(Beginning of Records provided)

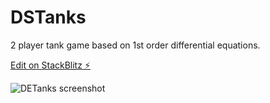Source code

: # DSTanks

2 player tank game based on 1st order differential equations.

[Edit on StackBlitz ⚡️](https://stackblitz.com/edit/github-98m8ts-s7u5ia)

![DETanks screenshot](https://user-images.githubusercontent.com/18632281/221597077-a401156e-9b5a-4d0d-95ba-cb469058967d.png)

(End of Records provided)

◆ Work instructions
Every record above must be copied exactly, and no picture may appear in the copy.

◆ Written answer
Source code

: # DSTanks

2 player tank game based on 1st order differential equations.

[Edit on StackBlitz ⚡️](https://stackblitz.com/edit/github-98m8ts-s7u5ia)

![DETanks screenshot](https://user-images.githubusercontent.com/18632281/221597077-a401156e-9b5a-4d0d-95ba-cb469058967d.png)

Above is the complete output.